→ **EXERCISE BRIEF**: Print, word for word, the line containing "#### 2.7. RATINGS." and all lines beneath it to the end of the entries below. Pictures do not belong in the copy.

Source texts of formatted documents
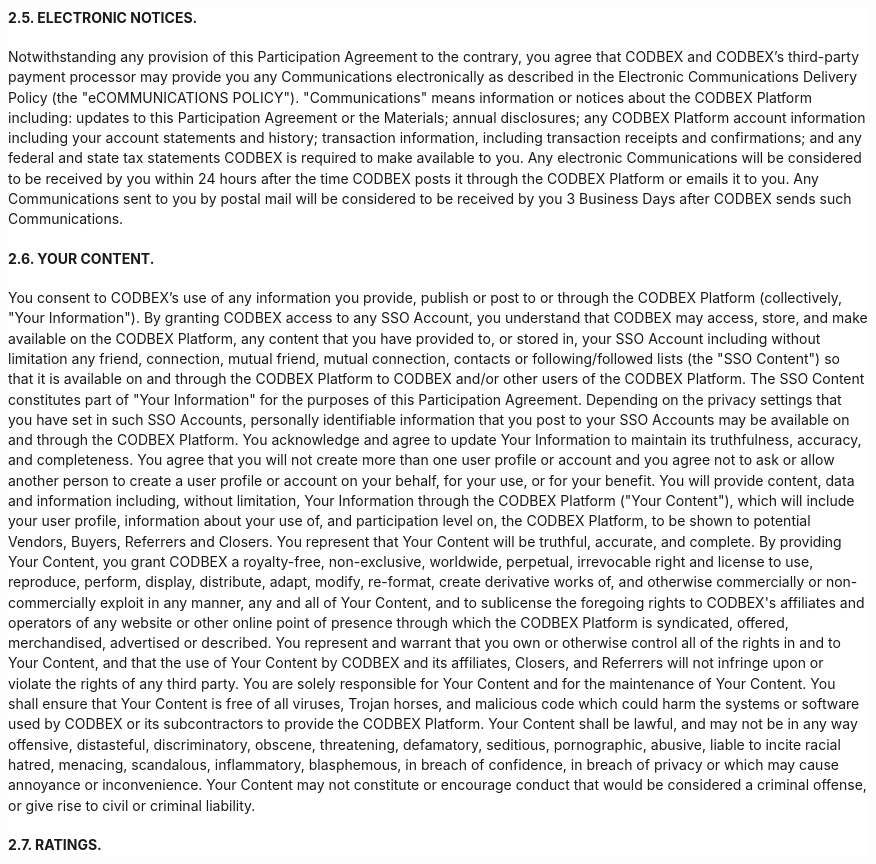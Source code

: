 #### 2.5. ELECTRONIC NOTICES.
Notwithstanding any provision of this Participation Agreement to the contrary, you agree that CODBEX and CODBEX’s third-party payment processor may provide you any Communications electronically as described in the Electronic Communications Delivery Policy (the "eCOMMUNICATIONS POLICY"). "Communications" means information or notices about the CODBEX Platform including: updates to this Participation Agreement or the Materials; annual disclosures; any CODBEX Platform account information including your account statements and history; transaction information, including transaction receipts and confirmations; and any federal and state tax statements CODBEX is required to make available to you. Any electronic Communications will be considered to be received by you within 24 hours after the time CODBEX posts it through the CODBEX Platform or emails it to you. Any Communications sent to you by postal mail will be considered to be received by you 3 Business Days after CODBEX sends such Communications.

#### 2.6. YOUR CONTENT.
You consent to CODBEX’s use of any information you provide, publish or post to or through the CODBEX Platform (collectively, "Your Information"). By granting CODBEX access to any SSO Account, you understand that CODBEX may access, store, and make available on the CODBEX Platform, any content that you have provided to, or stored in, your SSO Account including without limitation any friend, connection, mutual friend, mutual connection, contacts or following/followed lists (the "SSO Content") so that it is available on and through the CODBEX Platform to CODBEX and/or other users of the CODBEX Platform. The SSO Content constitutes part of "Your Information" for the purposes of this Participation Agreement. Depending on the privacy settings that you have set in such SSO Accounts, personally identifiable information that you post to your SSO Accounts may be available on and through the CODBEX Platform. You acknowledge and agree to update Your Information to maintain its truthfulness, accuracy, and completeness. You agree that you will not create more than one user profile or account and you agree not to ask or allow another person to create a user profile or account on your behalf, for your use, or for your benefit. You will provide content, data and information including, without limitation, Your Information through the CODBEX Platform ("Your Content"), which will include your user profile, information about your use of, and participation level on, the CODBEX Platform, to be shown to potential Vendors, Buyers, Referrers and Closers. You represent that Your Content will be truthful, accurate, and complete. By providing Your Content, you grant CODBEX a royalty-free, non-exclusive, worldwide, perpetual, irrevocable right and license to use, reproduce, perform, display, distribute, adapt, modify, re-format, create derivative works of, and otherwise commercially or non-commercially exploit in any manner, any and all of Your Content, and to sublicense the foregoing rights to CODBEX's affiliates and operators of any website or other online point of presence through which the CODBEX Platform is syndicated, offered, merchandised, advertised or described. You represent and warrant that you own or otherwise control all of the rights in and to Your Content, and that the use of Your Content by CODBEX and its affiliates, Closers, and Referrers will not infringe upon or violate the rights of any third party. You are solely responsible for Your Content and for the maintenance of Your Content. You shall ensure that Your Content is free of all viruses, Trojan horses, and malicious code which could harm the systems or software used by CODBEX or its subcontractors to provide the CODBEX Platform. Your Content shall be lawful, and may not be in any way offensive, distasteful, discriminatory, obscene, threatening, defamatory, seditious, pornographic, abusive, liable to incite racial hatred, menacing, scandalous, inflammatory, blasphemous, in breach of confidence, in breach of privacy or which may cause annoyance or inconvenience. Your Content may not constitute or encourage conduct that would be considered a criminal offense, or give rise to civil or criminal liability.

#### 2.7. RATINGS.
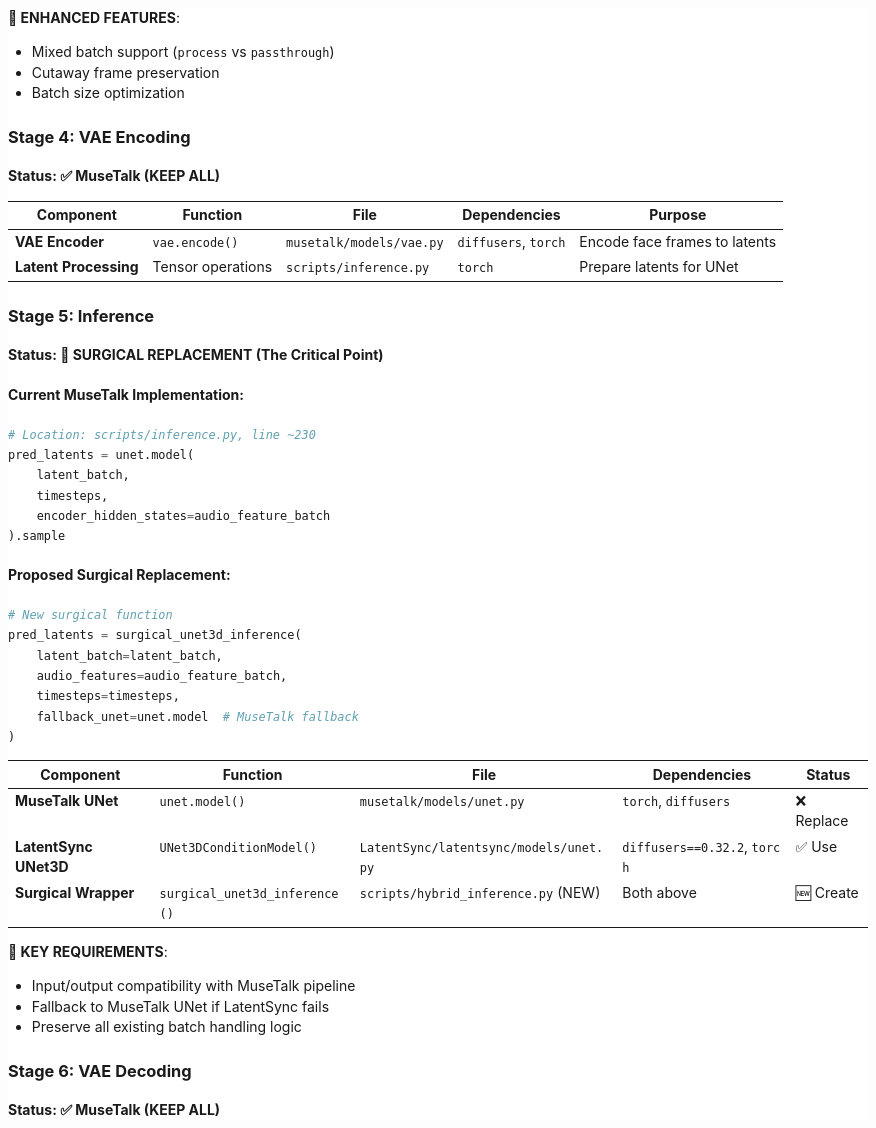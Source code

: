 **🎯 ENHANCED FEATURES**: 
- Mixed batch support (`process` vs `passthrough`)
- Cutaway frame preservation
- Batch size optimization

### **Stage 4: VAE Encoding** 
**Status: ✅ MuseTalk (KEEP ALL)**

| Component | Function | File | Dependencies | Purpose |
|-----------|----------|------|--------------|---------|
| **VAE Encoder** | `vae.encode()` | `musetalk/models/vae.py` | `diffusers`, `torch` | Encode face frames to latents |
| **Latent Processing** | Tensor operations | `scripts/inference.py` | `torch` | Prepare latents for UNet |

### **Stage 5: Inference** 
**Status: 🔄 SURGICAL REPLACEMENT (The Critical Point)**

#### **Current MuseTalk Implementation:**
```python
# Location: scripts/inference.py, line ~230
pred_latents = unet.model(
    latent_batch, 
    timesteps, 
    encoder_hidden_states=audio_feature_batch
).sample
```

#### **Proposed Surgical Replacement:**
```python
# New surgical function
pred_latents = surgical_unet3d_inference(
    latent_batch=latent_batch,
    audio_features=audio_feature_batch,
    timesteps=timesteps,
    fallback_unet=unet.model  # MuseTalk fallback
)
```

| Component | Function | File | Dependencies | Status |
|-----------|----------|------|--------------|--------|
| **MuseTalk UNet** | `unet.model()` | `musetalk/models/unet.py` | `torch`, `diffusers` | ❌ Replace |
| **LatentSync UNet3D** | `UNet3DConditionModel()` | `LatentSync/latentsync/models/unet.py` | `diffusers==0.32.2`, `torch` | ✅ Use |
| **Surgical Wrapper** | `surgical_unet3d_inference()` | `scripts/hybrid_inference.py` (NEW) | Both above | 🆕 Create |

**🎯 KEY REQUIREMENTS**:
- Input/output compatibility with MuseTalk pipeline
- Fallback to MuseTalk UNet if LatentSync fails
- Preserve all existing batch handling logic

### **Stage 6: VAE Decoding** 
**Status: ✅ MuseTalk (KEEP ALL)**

→ **SOLUTION TO THIS EXERCISE**:
#### 2.7. RATINGS.
Source code

: **🎯 ENHANCED FEATURES**: 
- Mixed batch support (`process` vs `passthrough`)
- Cutaway frame preservation
- Batch size optimization

### **Stage 4: VAE Encoding** 
**Status: ✅ MuseTalk (KEEP ALL)**

| Component | Function | File | Dependencies | Purpose |
|-----------|----------|------|--------------|---------|
| **VAE Encoder** | `vae.encode()` | `musetalk/models/vae.py` | `diffusers`, `torch` | Encode face frames to latents |
| **Latent Processing** | Tensor operations | `scripts/inference.py` | `torch` | Prepare latents for UNet |

### **Stage 5: Inference** 
**Status: 🔄 SURGICAL REPLACEMENT (The Critical Point)**

#### **Current MuseTalk Implementation:**
```python
# Location: scripts/inference.py, line ~230
pred_latents = unet.model(
    latent_batch, 
    timesteps, 
    encoder_hidden_states=audio_feature_batch
).sample
```

#### **Proposed Surgical Replacement:**
```python
# New surgical function
pred_latents = surgical_unet3d_inference(
    latent_batch=latent_batch,
    audio_features=audio_feature_batch,
    timesteps=timesteps,
    fallback_unet=unet.model  # MuseTalk fallback
)
```

| Component | Function | File | Dependencies | Status |
|-----------|----------|------|--------------|--------|
| **MuseTalk UNet** | `unet.model()` | `musetalk/models/unet.py` | `torch`, `diffusers` | ❌ Replace |
| **LatentSync UNet3D** | `UNet3DConditionModel()` | `LatentSync/latentsync/models/unet.py` | `diffusers==0.32.2`, `torch` | ✅ Use |
| **Surgical Wrapper** | `surgical_unet3d_inference()` | `scripts/hybrid_inference.py` (NEW) | Both above | 🆕 Create |

**🎯 KEY REQUIREMENTS**:
- Input/output compatibility with MuseTalk pipeline
- Fallback to MuseTalk UNet if LatentSync fails
- Preserve all existing batch handling logic

### **Stage 6: VAE Decoding** 
**Status: ✅ MuseTalk (KEEP ALL)**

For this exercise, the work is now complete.